But that swing, by any other name, would sway so sweet. Haack remembers seeing Watson play for the first time at age 14 at a junior tournament and when he became Georgia's coach in 1996, began recruiting him almost immediately. It took two years at Faulkner State Community College in Bay Minette, Ala., to satisfy Georgia's eligibility requirements, but once Watson hit Athens for the 1999-2000 season, Bubba the Bulldog took off.

Making All-American (honorable mention) as a junior, Georgia won back-to-back SEC titles for the first time in 18 years during his tenure. The team character, he showed up to play a tournament with his school-issue white spikes bright red because, well, they needed to be red. Regrettably, the Bulldogs opted to wear maroon shirts that day.

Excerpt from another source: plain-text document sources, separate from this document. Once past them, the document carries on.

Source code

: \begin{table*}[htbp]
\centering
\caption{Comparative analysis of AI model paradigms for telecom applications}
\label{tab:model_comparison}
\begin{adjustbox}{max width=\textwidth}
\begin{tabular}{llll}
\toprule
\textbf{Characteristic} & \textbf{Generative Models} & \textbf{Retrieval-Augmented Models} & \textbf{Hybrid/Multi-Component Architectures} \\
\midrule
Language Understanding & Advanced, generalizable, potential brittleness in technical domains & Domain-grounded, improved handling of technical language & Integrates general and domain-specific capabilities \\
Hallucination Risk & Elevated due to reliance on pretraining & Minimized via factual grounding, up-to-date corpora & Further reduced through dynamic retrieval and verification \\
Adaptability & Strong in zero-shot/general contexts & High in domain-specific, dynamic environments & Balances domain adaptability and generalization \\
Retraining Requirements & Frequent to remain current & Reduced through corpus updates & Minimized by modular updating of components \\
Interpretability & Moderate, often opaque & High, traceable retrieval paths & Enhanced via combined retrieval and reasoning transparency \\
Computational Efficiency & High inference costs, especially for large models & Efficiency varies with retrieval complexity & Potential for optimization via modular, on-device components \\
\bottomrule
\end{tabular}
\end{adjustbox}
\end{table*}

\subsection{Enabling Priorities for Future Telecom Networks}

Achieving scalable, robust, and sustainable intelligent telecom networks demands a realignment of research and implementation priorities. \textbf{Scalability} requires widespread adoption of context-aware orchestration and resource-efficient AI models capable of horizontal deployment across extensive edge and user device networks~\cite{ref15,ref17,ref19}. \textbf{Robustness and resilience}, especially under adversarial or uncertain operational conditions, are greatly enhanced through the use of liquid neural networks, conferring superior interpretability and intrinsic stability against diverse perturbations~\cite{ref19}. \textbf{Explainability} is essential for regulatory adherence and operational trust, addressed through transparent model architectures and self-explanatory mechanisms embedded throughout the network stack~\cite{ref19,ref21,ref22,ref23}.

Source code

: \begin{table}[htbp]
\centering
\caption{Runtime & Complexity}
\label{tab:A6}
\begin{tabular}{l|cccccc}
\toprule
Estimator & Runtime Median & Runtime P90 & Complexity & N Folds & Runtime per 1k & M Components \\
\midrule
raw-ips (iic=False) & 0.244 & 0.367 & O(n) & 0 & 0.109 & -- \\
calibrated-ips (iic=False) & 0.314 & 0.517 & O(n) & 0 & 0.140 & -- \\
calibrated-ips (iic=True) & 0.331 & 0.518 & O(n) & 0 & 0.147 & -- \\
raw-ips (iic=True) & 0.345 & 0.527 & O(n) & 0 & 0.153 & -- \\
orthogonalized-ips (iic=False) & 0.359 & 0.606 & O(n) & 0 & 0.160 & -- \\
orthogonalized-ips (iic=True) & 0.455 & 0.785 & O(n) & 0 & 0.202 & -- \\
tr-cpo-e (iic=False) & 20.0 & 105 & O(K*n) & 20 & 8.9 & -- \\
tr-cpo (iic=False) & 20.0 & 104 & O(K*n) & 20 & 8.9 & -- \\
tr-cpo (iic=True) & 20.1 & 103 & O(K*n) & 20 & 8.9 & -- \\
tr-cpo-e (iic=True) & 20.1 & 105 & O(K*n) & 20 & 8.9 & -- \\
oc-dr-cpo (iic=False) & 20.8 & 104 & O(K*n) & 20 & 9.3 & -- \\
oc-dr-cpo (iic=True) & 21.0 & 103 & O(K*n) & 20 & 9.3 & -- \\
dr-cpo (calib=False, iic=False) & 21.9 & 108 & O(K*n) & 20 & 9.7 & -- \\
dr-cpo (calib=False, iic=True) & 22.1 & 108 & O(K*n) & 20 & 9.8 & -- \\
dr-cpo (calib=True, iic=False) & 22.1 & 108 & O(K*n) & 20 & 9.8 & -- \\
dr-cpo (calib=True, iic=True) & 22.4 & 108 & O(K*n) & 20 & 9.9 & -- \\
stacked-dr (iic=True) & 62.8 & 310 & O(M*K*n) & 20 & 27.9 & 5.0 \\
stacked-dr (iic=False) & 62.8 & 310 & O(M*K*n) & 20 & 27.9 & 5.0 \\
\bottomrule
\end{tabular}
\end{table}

Sartorial damage was significant.

"It's hard to believe how much talent he has," Haack said.

Equally hard to believe was Watson's decent his senior year, where he tumbled from the team's top five spots. A reigning All-American spent his final season on the bench. The logical explanation was UGA's sudden glut of talent: Georgia's 2001 starting five (Nick Cassini, Erik Compton, Bryant Odom, Ryan Hybl and David Miller) were all named among the first three All-American teams, a college golf first.

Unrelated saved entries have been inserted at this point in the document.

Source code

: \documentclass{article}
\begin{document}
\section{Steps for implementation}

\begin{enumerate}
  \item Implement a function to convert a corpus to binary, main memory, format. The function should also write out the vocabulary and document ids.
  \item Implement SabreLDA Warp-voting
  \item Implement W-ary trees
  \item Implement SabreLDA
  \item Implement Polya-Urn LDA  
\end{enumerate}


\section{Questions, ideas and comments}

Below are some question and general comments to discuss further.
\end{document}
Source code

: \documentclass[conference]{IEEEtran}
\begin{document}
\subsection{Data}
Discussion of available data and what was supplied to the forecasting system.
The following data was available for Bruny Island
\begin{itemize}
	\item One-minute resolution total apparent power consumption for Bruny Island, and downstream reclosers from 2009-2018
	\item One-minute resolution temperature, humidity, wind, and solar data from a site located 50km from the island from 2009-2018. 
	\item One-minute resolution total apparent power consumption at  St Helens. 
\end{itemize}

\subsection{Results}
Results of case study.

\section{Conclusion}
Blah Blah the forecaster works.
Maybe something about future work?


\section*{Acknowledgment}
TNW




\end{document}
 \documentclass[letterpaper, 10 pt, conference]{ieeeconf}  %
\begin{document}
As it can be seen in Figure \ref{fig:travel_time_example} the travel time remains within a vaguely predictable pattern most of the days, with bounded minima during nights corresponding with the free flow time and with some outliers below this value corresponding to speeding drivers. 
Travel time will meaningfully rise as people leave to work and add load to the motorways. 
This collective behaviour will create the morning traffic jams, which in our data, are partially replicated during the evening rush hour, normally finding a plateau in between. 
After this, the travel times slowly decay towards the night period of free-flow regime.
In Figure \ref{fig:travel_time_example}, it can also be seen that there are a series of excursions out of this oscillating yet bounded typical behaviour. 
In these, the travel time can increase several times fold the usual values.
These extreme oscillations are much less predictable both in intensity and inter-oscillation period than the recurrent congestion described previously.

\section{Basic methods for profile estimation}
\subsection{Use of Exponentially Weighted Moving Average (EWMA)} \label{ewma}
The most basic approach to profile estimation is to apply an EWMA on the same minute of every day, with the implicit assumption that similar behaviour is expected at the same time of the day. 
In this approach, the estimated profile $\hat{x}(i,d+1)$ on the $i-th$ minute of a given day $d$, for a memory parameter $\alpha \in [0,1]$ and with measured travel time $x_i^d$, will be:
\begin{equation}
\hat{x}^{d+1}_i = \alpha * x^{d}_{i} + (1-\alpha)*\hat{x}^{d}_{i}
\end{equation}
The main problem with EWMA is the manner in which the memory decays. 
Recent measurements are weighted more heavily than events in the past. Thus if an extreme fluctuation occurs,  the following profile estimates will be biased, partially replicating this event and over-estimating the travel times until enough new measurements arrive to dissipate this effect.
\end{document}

But if Watson had been simply been beaten out by greater talent, he hardly helped himself with his final competition stroke of his junior year. At the NCAA championships at Grand National Golf Course in Opelika, Ala., Watson missed a haphazard backhanded tap-in to close his second round and Georgia wound up missing the mid-tournament cut by a stroke. Some feel another dye job was cast at that moment, which his coach denies.

"I guess he thinks I still hold that against him," Haack said. "But that's just not the case."

Nearly five years later, the subject is still a sore one and Watson can take some satisfaction in the fact that he is the first member of the 2001 Bulldogs roster to earn his Tour card.

"I didn't want to graduate from Georgia," Watson said at the Sony when asked if he earned his degree. "I'm not happy about that school."

In 2002, he was not happy with anything, eager to test himself on professional golf, but all but broke. A Ping sponsorship rescued him and the following year, he hit the Nationwide Tour with a big bang, finishing third in driving (319 yards) in his first year. He was also the 115th-ranked putter.

"You looked at him. He looks like he has a perfect golf physique," said Jason Gore, a Nationwide veteran recalling Watson's first pro season. "Then you watch him hit balls and you're going, 'Who the [heck] is this guy?' He was so long, I had to stop watching. He hits these shots, where nothing is ever straight. . . . I asked him why he did it, why he hits 30-yard hooks. He says, 'I think it's too hard to hit little draws. I'd rather hit a big one.' "

With steady but marked improvement with his putter ? he still uses twine-wrapped shaft built by his father, giving to the image that he is putting with a long candy cane ? Watson saw his Nationwide overall ranking climb from 67th in 2003 to 37th in 2004 and finally 21st last year. The number was magic. Normally, the top 20 finishers from the Nationwide earn PGA Tour cards but when Gore won three Nationwide tournaments which earned him immediate promotion last August, the class of 20 was expanded by one.

When the standings were finalized last fall, Gore and his wife Megan Ann received a delivery of chocolates and a dozen pink roses. The card was signed "Bubba."

The first Bubba

When Watson isn't on his stick, he can be equally impressive. His first swing of the Buick, off No. 1 tee of the North Course Thursday, generated a low hissing snap hook that, had it not struck one of Torrey Pines' gnarled trees, might have put him on the adjacent second green. Bubba just dropped Big Pink where he stood and stared at his 120-yard drive. He then parred the hole.

"I don't get down," he said. "If I shoot 80, next day I can shoot 65 because I never think about it. I'm not smart enough to remember scores."

But Woods is, and not just the stroke totals. Noted for his lankiness as he arrived on the scene a decade ago, Woods, who says he is 6 feet and not his listed 6-1, feels he is shrinking. Watson is one of 26 players in the 2006 Tour media guide listed at 6-3 or taller, which reintroduced how the game's reigning player views the future.

"The guys are going to be longer, bigger, more athletic," Woods said. "I'm only six foot. Wait until guys who come out here are 6-5 and 6-6 and have the skills to play the game of golf and have the speed."

Whether Bubba Watson is the vanguard of such a movement will only be known through the power hook of time. But for now, the Tour's newest act tries to learn more about the game that he taught to himself.

"I don't want to be like anybody else," he said. "People say, 'How about Phil Mickelson? Payne Stewart?' I want to be the first Bubba."